Detektyw Jerzy G. ma problemy zdrowotne
Zatrzymany 13 grudnia ubiegłego roku prywatny detektyw Jerzy G. bardzo podupadł na zdrowiu od czasu aresztowania. Istnieją obawy o jego życie.
Detektyw dostarczył policji ważnych tropów w sprawie zabójstwa generała Marka Papały, ostatnio znany był też z pomocy, jaką udzielił w wyjaśnianiu sprawy uprowadzenia i zabójstwa Krzysztofa Olewnika.
Jerzy G. został zatrzymany 13 grudnia 2010 roku. Zarzucono mu gwałt, nakłanianie do usunięcia ciąży, wyłudzenie pieniędzy, znęcanie się fizyczne i psychiczne nad konkubiną oraz nakłanianie do składania fałszywych zeznań.
- Ze względu na zagrożenie wysoką karą i obawę matactwa, wnioskowaliśmy do sądu o zastosowanie tymczasowego aresztowania na okres trzech miesięcy - powiedział portalowi Onet.pl Jacek Rzeszowski, Prokurator Rejonowy w Jastrzębiu-Zdroju. Jak jednak ustalono, prokuratura swoje zarzuty oparła tylko i wyłącznie o zeznania jednej osoby, która była skonfliktowana z G. w kwestiach finansowych.

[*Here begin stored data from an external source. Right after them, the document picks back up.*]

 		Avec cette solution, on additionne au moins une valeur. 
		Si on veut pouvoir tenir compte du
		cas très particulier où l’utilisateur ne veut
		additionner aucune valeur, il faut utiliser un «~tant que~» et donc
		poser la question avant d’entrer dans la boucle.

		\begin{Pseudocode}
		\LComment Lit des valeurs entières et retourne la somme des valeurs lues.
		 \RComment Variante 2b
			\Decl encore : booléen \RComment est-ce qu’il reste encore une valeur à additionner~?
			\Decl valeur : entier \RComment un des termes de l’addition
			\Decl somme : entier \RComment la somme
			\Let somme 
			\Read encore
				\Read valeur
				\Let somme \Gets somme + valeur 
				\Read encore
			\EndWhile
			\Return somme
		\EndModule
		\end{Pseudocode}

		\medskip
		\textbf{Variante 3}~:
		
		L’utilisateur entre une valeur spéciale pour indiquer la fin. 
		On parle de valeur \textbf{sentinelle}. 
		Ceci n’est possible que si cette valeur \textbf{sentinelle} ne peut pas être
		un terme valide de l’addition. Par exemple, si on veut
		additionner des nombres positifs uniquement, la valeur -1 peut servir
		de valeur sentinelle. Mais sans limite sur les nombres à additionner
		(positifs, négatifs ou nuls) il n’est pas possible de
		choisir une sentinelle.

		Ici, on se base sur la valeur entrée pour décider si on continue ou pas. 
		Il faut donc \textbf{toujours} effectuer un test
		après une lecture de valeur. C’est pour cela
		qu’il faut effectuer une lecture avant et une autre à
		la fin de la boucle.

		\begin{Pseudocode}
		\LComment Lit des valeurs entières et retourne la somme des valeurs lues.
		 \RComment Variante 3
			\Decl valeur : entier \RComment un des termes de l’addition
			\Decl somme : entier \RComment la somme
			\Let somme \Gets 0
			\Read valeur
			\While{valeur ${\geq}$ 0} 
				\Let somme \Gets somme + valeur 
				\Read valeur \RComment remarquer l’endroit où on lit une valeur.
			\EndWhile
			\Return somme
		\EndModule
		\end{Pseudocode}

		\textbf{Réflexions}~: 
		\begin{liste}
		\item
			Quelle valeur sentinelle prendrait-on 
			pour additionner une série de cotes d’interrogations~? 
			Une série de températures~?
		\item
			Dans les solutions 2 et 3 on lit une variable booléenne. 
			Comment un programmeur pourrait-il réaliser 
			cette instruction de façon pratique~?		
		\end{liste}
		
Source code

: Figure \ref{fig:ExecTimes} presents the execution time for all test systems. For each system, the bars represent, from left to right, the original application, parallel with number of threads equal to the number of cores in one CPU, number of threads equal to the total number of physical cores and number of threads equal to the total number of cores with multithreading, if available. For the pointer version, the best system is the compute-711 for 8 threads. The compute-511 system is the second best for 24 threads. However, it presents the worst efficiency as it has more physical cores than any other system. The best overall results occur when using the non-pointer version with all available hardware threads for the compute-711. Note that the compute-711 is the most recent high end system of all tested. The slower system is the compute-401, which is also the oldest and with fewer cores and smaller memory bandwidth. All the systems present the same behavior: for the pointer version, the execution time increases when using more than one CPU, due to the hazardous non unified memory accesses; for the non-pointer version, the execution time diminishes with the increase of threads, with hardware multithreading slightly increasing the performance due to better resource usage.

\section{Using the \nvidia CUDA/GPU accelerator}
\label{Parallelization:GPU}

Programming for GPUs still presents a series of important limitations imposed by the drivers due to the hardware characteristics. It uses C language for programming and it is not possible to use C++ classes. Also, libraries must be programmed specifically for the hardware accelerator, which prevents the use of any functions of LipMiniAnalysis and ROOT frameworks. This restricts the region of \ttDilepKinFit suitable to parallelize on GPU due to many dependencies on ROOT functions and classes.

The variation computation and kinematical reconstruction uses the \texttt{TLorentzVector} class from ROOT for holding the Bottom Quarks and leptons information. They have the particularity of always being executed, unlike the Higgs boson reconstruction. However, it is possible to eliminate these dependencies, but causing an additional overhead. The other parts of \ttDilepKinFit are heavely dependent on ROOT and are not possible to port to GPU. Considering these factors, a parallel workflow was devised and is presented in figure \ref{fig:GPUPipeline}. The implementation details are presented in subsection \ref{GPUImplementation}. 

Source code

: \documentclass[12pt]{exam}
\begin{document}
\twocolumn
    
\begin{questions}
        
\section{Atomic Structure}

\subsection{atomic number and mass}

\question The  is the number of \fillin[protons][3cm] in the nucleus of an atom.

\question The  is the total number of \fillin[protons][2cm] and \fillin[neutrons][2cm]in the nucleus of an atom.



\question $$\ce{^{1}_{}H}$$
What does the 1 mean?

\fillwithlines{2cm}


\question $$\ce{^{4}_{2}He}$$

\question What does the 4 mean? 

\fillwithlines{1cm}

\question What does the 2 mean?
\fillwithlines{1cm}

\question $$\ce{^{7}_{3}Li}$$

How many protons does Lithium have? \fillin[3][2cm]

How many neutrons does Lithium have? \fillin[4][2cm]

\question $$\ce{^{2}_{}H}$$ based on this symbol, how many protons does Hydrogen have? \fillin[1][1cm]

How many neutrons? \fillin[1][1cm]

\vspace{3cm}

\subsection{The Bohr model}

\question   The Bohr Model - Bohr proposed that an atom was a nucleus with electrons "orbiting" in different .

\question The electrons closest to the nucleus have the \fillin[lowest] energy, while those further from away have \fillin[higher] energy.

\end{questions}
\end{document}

Tymczasem od momentu gdy Jerzy G. trafił do celi, jego stan zdrowia zaczął się gwałtownie pogarszać. Doznał m.in. uszkodzeń ciała, których nabawił się, według oficjalnej wersji, na skutek upadku. Po tym wydarzeniu przewieziono go do szpitala więziennego w Krakowie, gdzie jego stan pogorszył się jeszcze bardziej, prawdopodobnie na skutek podawanych leków. 50-letni G. według członków rodziny, cieszył się znakomitym zdrowiem.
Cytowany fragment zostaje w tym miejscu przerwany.